• Available records:
━━━━━━

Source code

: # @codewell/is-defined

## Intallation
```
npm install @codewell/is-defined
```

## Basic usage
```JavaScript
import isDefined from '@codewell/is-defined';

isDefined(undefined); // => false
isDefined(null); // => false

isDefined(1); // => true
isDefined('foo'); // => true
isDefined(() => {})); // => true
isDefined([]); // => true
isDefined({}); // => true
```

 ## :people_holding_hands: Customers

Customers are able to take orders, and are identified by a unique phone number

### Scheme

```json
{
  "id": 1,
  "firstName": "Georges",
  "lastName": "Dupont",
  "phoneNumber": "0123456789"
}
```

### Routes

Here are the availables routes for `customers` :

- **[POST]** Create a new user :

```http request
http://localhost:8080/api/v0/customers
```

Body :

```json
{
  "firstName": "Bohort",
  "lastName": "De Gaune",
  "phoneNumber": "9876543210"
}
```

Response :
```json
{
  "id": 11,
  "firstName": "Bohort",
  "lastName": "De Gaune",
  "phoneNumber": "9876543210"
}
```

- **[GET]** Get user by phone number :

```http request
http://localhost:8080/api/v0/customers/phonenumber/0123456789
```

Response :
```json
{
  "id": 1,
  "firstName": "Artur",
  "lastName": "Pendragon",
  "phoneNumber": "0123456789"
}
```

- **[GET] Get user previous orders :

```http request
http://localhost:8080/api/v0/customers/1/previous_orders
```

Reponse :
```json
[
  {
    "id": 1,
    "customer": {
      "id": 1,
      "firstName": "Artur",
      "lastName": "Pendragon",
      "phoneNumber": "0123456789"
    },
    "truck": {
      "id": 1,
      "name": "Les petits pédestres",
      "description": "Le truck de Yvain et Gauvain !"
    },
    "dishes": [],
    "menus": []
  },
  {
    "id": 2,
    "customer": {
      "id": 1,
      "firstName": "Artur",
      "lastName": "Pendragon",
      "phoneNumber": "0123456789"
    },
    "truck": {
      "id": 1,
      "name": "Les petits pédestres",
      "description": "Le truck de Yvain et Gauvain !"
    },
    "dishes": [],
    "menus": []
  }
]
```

━━━━━━

• Exercise: An exact copy of all the entries above is what is needed.

• Answer below:
Source code

: # @codewell/is-defined

## Intallation
```
npm install @codewell/is-defined
```

## Basic usage
```JavaScript
import isDefined from '@codewell/is-defined';

isDefined(undefined); // => false
isDefined(null); // => false

isDefined(1); // => true
isDefined('foo'); // => true
isDefined(() => {})); // => true
isDefined([]); // => true
isDefined({}); // => true
```

 ## :people_holding_hands: Customers

Customers are able to take orders, and are identified by a unique phone number

### Scheme

```json
{
  "id": 1,
  "firstName": "Georges",
  "lastName": "Dupont",
  "phoneNumber": "0123456789"
}
```

### Routes

Here are the availables routes for `customers` :

- **[POST]** Create a new user :

```http request
http://localhost:8080/api/v0/customers
```

Body :

```json
{
  "firstName": "Bohort",
  "lastName": "De Gaune",
  "phoneNumber": "9876543210"
}
```

Response :
```json
{
  "id": 11,
  "firstName": "Bohort",
  "lastName": "De Gaune",
  "phoneNumber": "9876543210"
}
```

- **[GET]** Get user by phone number :

```http request
http://localhost:8080/api/v0/customers/phonenumber/0123456789
```

Response :
```json
{
  "id": 1,
  "firstName": "Artur",
  "lastName": "Pendragon",
  "phoneNumber": "0123456789"
}
```

- **[GET] Get user previous orders :

```http request
http://localhost:8080/api/v0/customers/1/previous_orders
```

Reponse :
```json
[
  {
    "id": 1,
    "customer": {
      "id": 1,
      "firstName": "Artur",
      "lastName": "Pendragon",
      "phoneNumber": "0123456789"
    },
    "truck": {
      "id": 1,
      "name": "Les petits pédestres",
      "description": "Le truck de Yvain et Gauvain !"
    },
    "dishes": [],
    "menus": []
  },
  {
    "id": 2,
    "customer": {
      "id": 1,
      "firstName": "Artur",
      "lastName": "Pendragon",
      "phoneNumber": "0123456789"
    },
    "truck": {
      "id": 1,
      "name": "Les petits pédestres",
      "description": "Le truck de Yvain et Gauvain !"
    },
    "dishes": [],
    "menus": []
  }
]
```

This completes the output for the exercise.